Referring
to the biblical story of the rich youth, it is very characteristic that the author
listens only to half of Christ's answer ("give all your property to the
poor") adopting it thus like if it were a recommendation to
a general love for the suffering. But the youth should give his property in order to be free to love and follow
Christ himself. We can expect some meaning in this distinction,
because He had said, that we are going to have the poor and the suffering but not
Him when He won't
be among us. This makes me think that the youth should indeed have the
time to find Christ and talk to Him and ask Him whatever he wanted to ask. He had to find the time even if he was looking after
millions of poor and suffering people. He should leave all of them.
And the
youth somehow did it. He forgot his perfection (does it matter if it was a
law-given perfection?) and he found Him, and, as they say, Christ loved him, very much. He
was saying to the
apostles how difficult it is for a rich man to enter paradise - all that
time loving especially that rich boy very much. Why?
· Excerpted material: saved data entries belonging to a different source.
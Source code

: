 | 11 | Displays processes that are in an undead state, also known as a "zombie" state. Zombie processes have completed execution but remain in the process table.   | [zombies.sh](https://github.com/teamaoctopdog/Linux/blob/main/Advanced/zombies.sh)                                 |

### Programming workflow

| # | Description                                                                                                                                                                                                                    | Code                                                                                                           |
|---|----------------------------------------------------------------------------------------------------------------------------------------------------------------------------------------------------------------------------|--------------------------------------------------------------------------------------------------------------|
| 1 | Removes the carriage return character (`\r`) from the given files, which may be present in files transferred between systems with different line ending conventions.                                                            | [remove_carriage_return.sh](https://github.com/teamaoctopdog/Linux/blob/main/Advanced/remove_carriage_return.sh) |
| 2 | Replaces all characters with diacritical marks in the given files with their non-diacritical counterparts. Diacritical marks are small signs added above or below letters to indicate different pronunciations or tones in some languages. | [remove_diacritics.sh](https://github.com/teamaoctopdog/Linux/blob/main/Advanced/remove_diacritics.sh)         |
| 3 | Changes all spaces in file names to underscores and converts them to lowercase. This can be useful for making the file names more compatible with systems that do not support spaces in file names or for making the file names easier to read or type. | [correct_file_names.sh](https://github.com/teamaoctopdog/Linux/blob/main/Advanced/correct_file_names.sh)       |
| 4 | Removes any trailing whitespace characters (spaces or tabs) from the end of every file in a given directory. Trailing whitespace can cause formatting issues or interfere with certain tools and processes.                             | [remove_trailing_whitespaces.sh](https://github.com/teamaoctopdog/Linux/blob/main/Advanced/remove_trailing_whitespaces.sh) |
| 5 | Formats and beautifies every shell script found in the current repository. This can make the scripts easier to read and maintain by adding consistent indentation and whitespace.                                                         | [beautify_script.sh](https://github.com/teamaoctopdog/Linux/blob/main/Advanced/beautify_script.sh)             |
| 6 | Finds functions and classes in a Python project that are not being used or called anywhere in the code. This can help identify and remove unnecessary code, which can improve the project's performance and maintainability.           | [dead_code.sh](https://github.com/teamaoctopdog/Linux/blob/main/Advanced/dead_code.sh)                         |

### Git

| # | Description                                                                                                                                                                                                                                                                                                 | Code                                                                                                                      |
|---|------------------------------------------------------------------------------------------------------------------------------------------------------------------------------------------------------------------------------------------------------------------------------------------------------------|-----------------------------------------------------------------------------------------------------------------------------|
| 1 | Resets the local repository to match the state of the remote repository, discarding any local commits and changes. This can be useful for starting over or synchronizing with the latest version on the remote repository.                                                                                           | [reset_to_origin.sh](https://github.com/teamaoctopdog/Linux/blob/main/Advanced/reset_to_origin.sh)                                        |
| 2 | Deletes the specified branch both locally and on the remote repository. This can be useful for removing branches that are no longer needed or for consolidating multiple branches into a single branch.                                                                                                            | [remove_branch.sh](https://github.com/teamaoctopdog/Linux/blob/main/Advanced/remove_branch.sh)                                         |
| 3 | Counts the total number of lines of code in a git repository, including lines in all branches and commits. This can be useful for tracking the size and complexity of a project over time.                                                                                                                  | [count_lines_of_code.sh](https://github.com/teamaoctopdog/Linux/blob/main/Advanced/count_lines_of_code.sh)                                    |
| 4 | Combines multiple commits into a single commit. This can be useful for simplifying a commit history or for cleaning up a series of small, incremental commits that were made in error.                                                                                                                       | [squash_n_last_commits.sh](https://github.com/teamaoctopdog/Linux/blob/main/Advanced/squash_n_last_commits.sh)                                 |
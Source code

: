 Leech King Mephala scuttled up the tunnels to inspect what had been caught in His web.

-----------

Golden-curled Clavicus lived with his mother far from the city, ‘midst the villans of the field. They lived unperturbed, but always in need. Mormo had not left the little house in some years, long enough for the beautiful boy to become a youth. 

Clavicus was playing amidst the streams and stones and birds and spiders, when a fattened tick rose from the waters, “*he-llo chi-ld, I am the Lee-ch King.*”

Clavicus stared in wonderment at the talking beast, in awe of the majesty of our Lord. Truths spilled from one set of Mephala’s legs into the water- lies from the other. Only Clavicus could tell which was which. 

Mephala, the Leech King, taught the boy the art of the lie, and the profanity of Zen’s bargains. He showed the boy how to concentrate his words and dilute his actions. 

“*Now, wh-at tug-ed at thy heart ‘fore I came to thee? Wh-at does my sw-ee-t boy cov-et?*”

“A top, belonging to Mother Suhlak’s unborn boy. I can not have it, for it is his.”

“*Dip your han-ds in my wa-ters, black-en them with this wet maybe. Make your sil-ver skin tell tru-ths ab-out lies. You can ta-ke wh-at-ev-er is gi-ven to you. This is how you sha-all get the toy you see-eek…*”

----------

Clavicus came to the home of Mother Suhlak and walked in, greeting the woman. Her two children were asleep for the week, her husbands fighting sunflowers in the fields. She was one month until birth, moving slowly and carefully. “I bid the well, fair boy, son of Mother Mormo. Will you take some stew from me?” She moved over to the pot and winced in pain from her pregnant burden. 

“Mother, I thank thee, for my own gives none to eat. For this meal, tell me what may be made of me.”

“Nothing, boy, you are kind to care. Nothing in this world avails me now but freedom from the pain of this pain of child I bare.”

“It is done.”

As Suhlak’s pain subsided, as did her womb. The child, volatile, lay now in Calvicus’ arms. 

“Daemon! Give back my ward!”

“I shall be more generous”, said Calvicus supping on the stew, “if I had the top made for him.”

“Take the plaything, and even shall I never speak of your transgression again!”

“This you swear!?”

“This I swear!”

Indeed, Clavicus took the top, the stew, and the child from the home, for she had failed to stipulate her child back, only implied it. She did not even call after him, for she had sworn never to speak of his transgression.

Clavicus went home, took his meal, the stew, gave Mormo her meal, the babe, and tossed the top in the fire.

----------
When Christ himself grieves over His friend's death, you must pause a little. You must think a
little. What is He doing? For what reason? He is going to resurrect this
person right now! Living the death not by any concepts of "blessing" or
"conviction" or whatever, not in
the cold light of judgment, but in the simple, common, vulgar pain of missing
someone that you love: then the cold light of judgment will, perhaps, become
able to depict some shadows of a life rich enough to make us say: "he loved".
If it won't be able, even better! You
might resurrect this person yourself!
And thus
the Apocalypse happened, and the sheath
is still in the box and Jean is still outside, in their light. They
see him in their afternoon sun, but he doesn't see them. There is a guess, and nothing
more - and what is more, he wouldn't even like to live among those white shadows!